Three experimental field trials were conducted across two growing seasons in 2021 and 2022 at the University of Wisconsin-Madison's Hancock and Arlington Agricultural Research Stations to assess the transfer of biologically fixed N from modified bacterial strains to maize plants using the 15N enrichment-dilution method. The experiments featured three-row plots with maize hybrid PHJ89 x PH207, following a randomized complete block (RCB) design with 12 replications in 2021 and 30 in 2022. To enrich the field with 15N, a 1.0 atom % 15N solution was applied using ammonium sulfate one day before planting. Aiming for uniform distribution of the isotope across the field, 15N fertilizer was mixed with starter fertilizer, evenly distributed during planting. Throughout the growing season, side dress fertilizer applications were made per the farm's recommendations, accompanied by a 1.0 atom % 15N enrichment in either powder or liquid form, ensuring uniform incorporation into each row of the experiment. The process of inoculation with Kv137-2253 + Ks6-5687 involved labeling maize seeds with specific treatments, soaking the seeds before planting, and subsequently applying a second inoculation when plants reached the second and third leaf stages (V2-V3). Special care was taken to avoid contamination using dedicated equipment for each treatment. Leaf tip samples were systematically collected, dried, ground, and sent to the Cornell Stable Isotope Laboratory (Ithaca, NY, U.S.) for stable isotope analysis. Reported values are expressed as δ15N and atom % 15N excess, assuming atmospheric N2 gas is 0.37% 15N.

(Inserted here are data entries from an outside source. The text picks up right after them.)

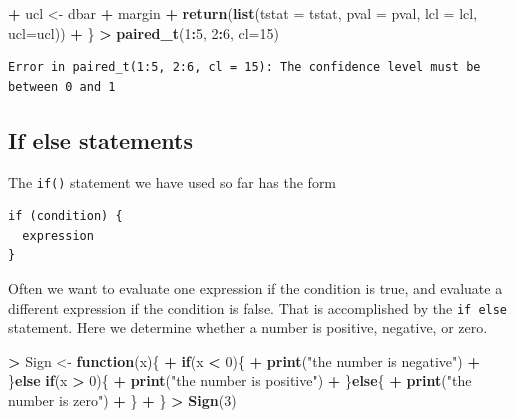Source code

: \documentclass[]{krantz}
\makeatletter
\newenvironment{Shaded}{\begin{snugshade}}{\end{snugshade}}
\newcommand{\KeywordTok}[1]{\textcolor[rgb]{0.27,0.27,0.27}{\textbf{#1}}}
\newcommand{\DataTypeTok}[1]{\textcolor[rgb]{0.27,0.27,0.27}{#1}}
\newcommand{\DecValTok}[1]{\textcolor[rgb]{0.06,0.06,0.06}{#1}}
\newcommand{\StringTok}[1]{\textcolor[rgb]{0.5,0.5,0.5}{#1}}
\newcommand{\ControlFlowTok}[1]{\textcolor[rgb]{0.27,0.27,0.27}{\textbf{#1}}}
\newcommand{\OperatorTok}[1]{\textcolor[rgb]{0.43,0.43,0.43}{\textbf{#1}}}
\newcommand{\NormalTok}[1]{#1}
\newenvironment{kframe}{%
\medskip{}
\setlength{\fboxsep}{.8em}
 \def\at@end@of@kframe{}%
 \ifinner\ifhmode%
  \def\at@end@of@kframe{\end{minipage}}%
  \begin{minipage}{\columnwidth}%
 \fi\fi%
 \def\FrameCommand##1{\hskip\@totalleftmargin \hskip-\fboxsep
 \colorbox{shadecolor}{##1}\hskip-\fboxsep
     \hskip-\linewidth \hskip-\@totalleftmargin \hskip\columnwidth}%
 \MakeFramed {\advance\hsize-\width
   \@totalleftmargin\z@ \linewidth\hsize
   \@setminipage}}%
 {\par\unskip\endMakeFramed%
 \at@end@of@kframe}
\renewenvironment{Shaded}{\begin{kframe}}{\end{kframe}}
\makeatother
\begin{document}
\begin{Shaded}
\begin{Highlighting}[]
\OperatorTok{+}\StringTok{     }\NormalTok{ucl <-}\StringTok{ }\NormalTok{dbar }\OperatorTok{+}\StringTok{ }\NormalTok{margin}
\OperatorTok{+}\StringTok{     }\KeywordTok{return}\NormalTok{(}\KeywordTok{list}\NormalTok{(}\DataTypeTok{tstat =}\NormalTok{ tstat, }\DataTypeTok{pval =}\NormalTok{ pval, }\DataTypeTok{lcl =}\NormalTok{ lcl, }\DataTypeTok{ucl=}\NormalTok{ucl))}
\OperatorTok{+}\StringTok{ }\NormalTok{\}}
\OperatorTok{>}\StringTok{ }\KeywordTok{paired_t}\NormalTok{(}\DecValTok{1}\OperatorTok{:}\DecValTok{5}\NormalTok{, }\DecValTok{2}\OperatorTok{:}\DecValTok{6}\NormalTok{, }\DataTypeTok{cl=}\DecValTok{15}\NormalTok{)}
\end{Highlighting}
\end{Shaded}

\begin{verbatim}
Error in paired_t(1:5, 2:6, cl = 15): The confidence level must be between 0 and 1
\end{verbatim}

\subsection{If else statements}\label{if-else-statements}

The \texttt{if()} statement we have used so far has the form

\begin{verbatim}
if (condition) {
  expression
}
\end{verbatim}

Often we want to evaluate one expression if the condition is true, and
evaluate a different expression if the condition is false. That is
accomplished by the \texttt{if\ else} statement. Here we determine
whether a number is positive, negative, or zero.

\begin{Shaded}
\begin{Highlighting}[]
\OperatorTok{>}\StringTok{ }\NormalTok{Sign <-}\StringTok{ }\ControlFlowTok{function}\NormalTok{(x)\{}
\OperatorTok{+}\StringTok{     }\ControlFlowTok{if}\NormalTok{(x }\OperatorTok{<}\StringTok{ }\DecValTok{0}\NormalTok{)\{}
\OperatorTok{+}\StringTok{         }\KeywordTok{print}\NormalTok{(}\StringTok{"the number is negative"}\NormalTok{)}
\OperatorTok{+}\StringTok{     }\NormalTok{\}}\ControlFlowTok{else} \ControlFlowTok{if}\NormalTok{(x }\OperatorTok{>}\StringTok{ }\DecValTok{0}\NormalTok{)\{}
\OperatorTok{+}\StringTok{         }\KeywordTok{print}\NormalTok{(}\StringTok{"the number is positive"}\NormalTok{)}
\OperatorTok{+}\StringTok{     }\NormalTok{\}}\ControlFlowTok{else}\NormalTok{\{}
\OperatorTok{+}\StringTok{         }\KeywordTok{print}\NormalTok{(}\StringTok{"the number is zero"}\NormalTok{)}
\OperatorTok{+}\StringTok{     }\NormalTok{\}}
\OperatorTok{+}\StringTok{ }\NormalTok{\}}
\OperatorTok{>}\StringTok{ }\KeywordTok{Sign}\NormalTok{(}\DecValTok{3}\NormalTok{)}
\end{Highlighting}
\end{Shaded}
\end{document}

Field experiments were conducted at Purdue University's Agronomy Center for Research and Education (ACRE) during the 2021 and 2022 growing seasons. These experiments featured six-row plots planted with maize hybrid P1359AM using a RCB split-plot design with eight replications. The main plots comprised six N fertilizer treatments ranging from 0 to 286 kg N ha-1. At the same time, the subplots included the inoculation treatment with commercial-grade inoculant with Kv137-2253 and Ks6-5687 strains (PROVEN 40) and a uninoculated control (NTC). In both years, the experimental fields were planted with soybeans in the previous year, and were tilled in the previous fall before planting. Biomass samples were collected at V8, flowering (R1), and maturity (R6) from 10 consecutive plants per plot. At V8, tips (15 cm) from the uppermost collared leaf were collected from 20 representative plants per plot. Samples were dried at 60 °C for five days, weighed ground to 1 mm, and analyzed for N concentration and δ 15N isotopic concentration (Isotope Tracer Technologies Inc., Ontario, Canada). Grain yield measurements served as a basis for assessing the impact of BNF on the crop's response to synthetic N fertilizer. End-of-season grain yields (adjusted to 15.5% moisture content) were obtained by harvesting the central two rows of each plot using a small combine. We employed a quadratic-plateau nonlinear regression approach to derive three critical parameters of the N response curve: the yield without N fertilizer (a), the initial slope of the yield response (b), and the maximum attainable yield (Ymax). We then tested whether the inoculation treatment (NTC vs. PROVEN 40), the trial year (2021 and 2022), or their interaction influenced these curve parameters. The computed model parameters were used to determine the agronomic optimum N fertilizer rate (AONR) for each combination of year and treatment with bootstrapped 95% confidence intervals for the response curves and AONR54. More details are shown in the supplemental information (supplemental text S2).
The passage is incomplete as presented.